(Supplied data)

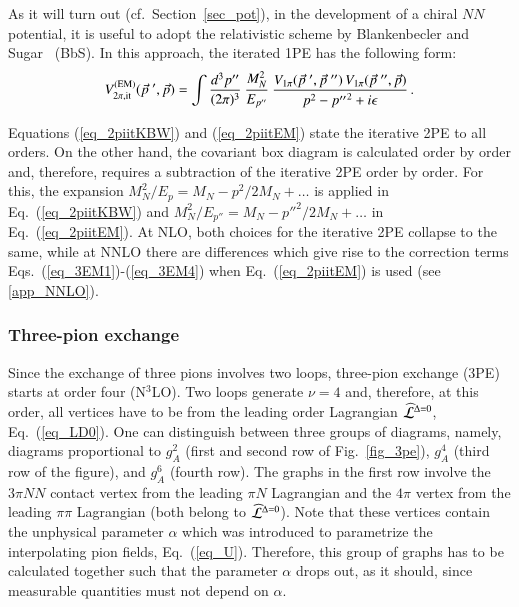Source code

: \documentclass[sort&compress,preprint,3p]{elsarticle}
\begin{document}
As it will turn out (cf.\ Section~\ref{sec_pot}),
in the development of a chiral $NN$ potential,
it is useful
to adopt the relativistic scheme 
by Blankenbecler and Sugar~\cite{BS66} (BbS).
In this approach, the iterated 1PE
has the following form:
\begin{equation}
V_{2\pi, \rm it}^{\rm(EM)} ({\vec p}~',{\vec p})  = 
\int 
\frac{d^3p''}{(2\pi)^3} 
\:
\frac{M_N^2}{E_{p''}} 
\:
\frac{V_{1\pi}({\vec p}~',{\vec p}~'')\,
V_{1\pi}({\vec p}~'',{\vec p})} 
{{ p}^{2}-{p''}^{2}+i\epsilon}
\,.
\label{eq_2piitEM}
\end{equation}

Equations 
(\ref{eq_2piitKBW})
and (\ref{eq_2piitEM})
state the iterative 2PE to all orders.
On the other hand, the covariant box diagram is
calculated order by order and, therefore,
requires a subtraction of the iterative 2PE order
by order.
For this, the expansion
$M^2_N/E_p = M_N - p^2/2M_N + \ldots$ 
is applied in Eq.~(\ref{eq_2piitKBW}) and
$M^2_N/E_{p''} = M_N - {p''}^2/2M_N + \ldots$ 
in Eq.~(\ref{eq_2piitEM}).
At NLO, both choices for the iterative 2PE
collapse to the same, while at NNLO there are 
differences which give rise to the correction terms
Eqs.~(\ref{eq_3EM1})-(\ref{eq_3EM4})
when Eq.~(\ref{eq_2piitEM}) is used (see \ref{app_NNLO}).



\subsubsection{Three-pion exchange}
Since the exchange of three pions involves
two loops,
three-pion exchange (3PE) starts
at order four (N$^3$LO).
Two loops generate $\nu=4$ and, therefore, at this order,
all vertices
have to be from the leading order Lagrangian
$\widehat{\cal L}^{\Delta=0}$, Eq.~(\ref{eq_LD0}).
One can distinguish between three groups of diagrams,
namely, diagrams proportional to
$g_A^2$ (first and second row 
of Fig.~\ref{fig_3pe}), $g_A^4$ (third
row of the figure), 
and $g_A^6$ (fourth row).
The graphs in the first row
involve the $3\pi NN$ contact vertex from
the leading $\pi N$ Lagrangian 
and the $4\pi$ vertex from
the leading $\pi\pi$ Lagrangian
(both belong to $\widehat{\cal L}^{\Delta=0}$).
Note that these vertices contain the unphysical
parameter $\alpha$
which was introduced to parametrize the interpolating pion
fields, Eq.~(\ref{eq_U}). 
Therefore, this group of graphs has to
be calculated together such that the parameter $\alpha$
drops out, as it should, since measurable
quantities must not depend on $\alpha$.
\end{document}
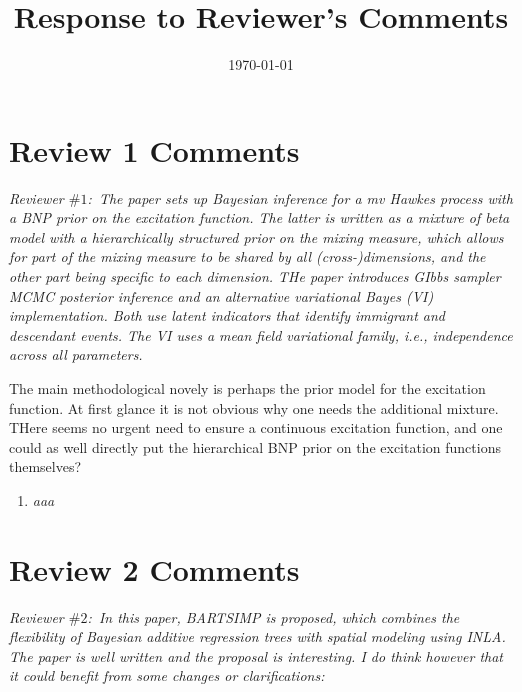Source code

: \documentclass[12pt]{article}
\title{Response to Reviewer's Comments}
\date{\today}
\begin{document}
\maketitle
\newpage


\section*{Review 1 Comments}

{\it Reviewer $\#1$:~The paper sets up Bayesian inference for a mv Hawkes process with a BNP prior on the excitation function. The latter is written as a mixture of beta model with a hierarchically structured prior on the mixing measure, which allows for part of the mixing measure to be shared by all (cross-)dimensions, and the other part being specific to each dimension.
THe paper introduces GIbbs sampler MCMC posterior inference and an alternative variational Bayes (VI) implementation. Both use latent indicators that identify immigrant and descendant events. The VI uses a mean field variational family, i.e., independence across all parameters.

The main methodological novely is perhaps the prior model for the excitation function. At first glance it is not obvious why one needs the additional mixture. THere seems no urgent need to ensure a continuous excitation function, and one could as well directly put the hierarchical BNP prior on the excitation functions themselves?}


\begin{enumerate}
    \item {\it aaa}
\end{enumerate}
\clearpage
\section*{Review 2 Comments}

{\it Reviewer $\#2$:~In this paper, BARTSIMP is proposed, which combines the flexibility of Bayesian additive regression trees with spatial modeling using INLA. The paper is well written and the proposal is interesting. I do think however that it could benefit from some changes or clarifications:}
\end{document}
---
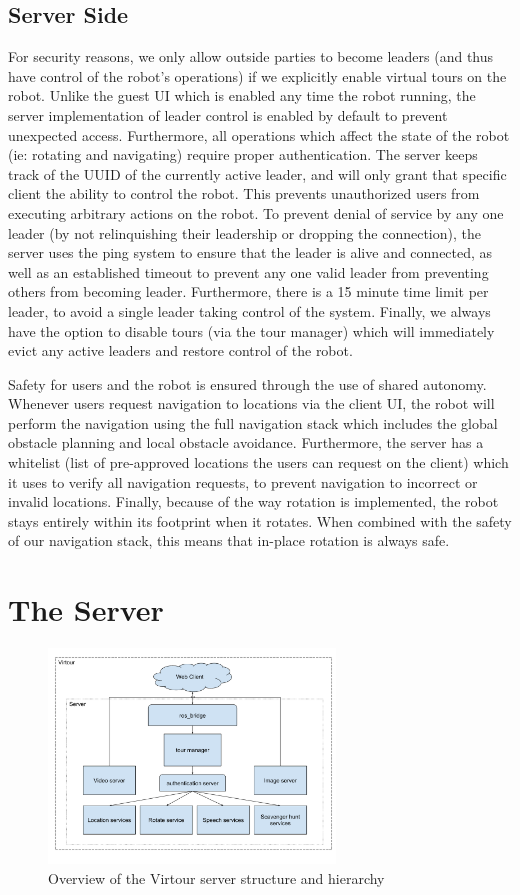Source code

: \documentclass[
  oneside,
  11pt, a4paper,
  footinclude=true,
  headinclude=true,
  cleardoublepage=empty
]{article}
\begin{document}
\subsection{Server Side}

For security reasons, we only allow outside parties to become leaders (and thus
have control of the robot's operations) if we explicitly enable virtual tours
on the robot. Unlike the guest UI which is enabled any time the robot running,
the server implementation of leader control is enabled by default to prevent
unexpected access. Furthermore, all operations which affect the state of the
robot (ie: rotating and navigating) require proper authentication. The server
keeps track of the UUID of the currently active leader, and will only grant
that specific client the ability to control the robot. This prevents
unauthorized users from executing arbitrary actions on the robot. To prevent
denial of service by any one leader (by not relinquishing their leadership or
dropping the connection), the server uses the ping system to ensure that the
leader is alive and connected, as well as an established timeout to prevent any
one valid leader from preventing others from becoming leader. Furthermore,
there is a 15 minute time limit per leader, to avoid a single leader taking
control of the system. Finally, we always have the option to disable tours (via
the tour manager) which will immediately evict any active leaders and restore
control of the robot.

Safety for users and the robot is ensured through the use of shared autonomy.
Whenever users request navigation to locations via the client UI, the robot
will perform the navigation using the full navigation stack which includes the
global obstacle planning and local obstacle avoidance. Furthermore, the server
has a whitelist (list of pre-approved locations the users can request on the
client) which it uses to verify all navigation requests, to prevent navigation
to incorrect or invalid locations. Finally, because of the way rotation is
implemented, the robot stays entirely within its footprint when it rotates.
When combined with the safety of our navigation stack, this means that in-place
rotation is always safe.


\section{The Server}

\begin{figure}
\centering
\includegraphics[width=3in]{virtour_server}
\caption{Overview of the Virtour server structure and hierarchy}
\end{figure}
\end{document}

(Exercise brief) As the answer, set down only the lines from the data above between the one holding "have to be from the leading order Lagrangian" and the one holding "involve the $3\pi NN$ contact vertex from", inclusive, exactly as they read.

(Exercise answer)
have to be from the leading order Lagrangian
$\widehat{\cal L}^{\Delta=0}$, Eq.~(\ref{eq_LD0}).
One can distinguish between three groups of diagrams,
namely, diagrams proportional to
$g_A^2$ (first and second row 
of Fig.~\ref{fig_3pe}), $g_A^4$ (third
row of the figure), 
and $g_A^6$ (fourth row).
The graphs in the first row
involve the $3\pi NN$ contact vertex from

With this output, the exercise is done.